__INSTRUCTIONS FOR THE TASK__:
Apart from the pictures, everything in the lines below must be printed exactly.

__LISTED ENTRIES__:
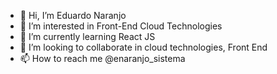 - 👋 Hi, I’m Eduardo Naranjo
- 👀 I’m interested in Front-End Cloud Technologies
- 🌱 I’m currently learning React JS
- 💞️ I’m looking to collaborate in cloud technologies, Front End 
- 📫 How to reach me @enaranjo_sistema

<!---
enaranjosaca/enaranjosaca is a ✨ special ✨ repository because its `README.md` (this file) appears on your GitHub profile.
You can click the Preview link to take a look at your changes.
--->
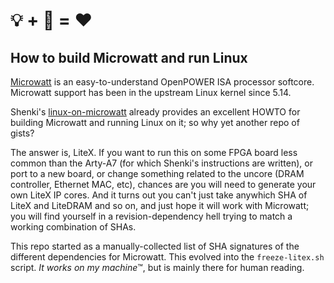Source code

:# &#x1f4a1; + &#x1f427; = :heart:

## How to build Microwatt and run Linux

[Microwatt](https://github.com/antonblanchard/microwatt) is an
easy-to-understand OpenPOWER ISA processor softcore.
Microwatt support has been in the upstream Linux kernel since 5.14.

Shenki's [linux-on-microwatt](https://github.com/shenki/linux-on-microwatt)
already provides an excellent HOWTO for building Microwatt and running
Linux on it; so why yet another repo of gists?

The answer is, LiteX.  If you want to run this on some FPGA board less
common than the Arty-A7 (for which Shenki's instructions are written),
or port to a new board, or change something related to the uncore
(DRAM controller, Ethernet MAC, etc),
chances are you will need to generate your own LiteX IP cores.
And it turns out you can't just take anywhich SHA of LiteX and LiteDRAM
and so on, and just hope it will work with Microwatt; you will find yourself
in a revision-dependency hell trying to match a working combination of SHAs.

This repo started as a manually-collected list of SHA signatures of the
different dependencies for Microwatt. This evolved into the `freeze-litex.sh`
script.
*It works on my machine*&#8482;,
but is mainly there for human reading.

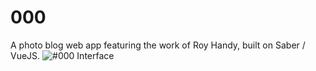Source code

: # 000

A photo blog web app featuring the work of Roy Handy, built on Saber / VueJS.
![#000 Interface](https://raw.githubusercontent.com/ohiosveryown/black-000-2020/master/pages/_posts/img/main%402x.png)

__YOUR SOLUTION__:
 - 👋 Hi, I’m Eduardo Naranjo
- 👀 I’m interested in Front-End Cloud Technologies
- 🌱 I’m currently learning React JS
- 💞️ I’m looking to collaborate in cloud technologies, Front End 
- 📫 How to reach me @enaranjo_sistema

<!---
enaranjosaca/enaranjosaca is a ✨ special ✨ repository because its `README.md` (this file) appears on your GitHub profile.
You can click the Preview link to take a look at your changes.
--->
Source code

:# &#x1f4a1; + &#x1f427; = :heart:

## How to build Microwatt and run Linux

[Microwatt](https://github.com/antonblanchard/microwatt) is an
easy-to-understand OpenPOWER ISA processor softcore.
Microwatt support has been in the upstream Linux kernel since 5.14.

Shenki's [linux-on-microwatt](https://github.com/shenki/linux-on-microwatt)
already provides an excellent HOWTO for building Microwatt and running
Linux on it; so why yet another repo of gists?

The answer is, LiteX.  If you want to run this on some FPGA board less
common than the Arty-A7 (for which Shenki's instructions are written),
or port to a new board, or change something related to the uncore
(DRAM controller, Ethernet MAC, etc),
chances are you will need to generate your own LiteX IP cores.
And it turns out you can't just take anywhich SHA of LiteX and LiteDRAM
and so on, and just hope it will work with Microwatt; you will find yourself
in a revision-dependency hell trying to match a working combination of SHAs.

This repo started as a manually-collected list of SHA signatures of the
different dependencies for Microwatt. This evolved into the `freeze-litex.sh`
script.
*It works on my machine*&#8482;,
but is mainly there for human reading.

Source code

: # 000

A photo blog web app featuring the work of Roy Handy, built on Saber / VueJS.
![#000 Interface](https://raw.githubusercontent.com/ohiosveryown/black-000-2020/master/pages/_posts/img/main%402x.png)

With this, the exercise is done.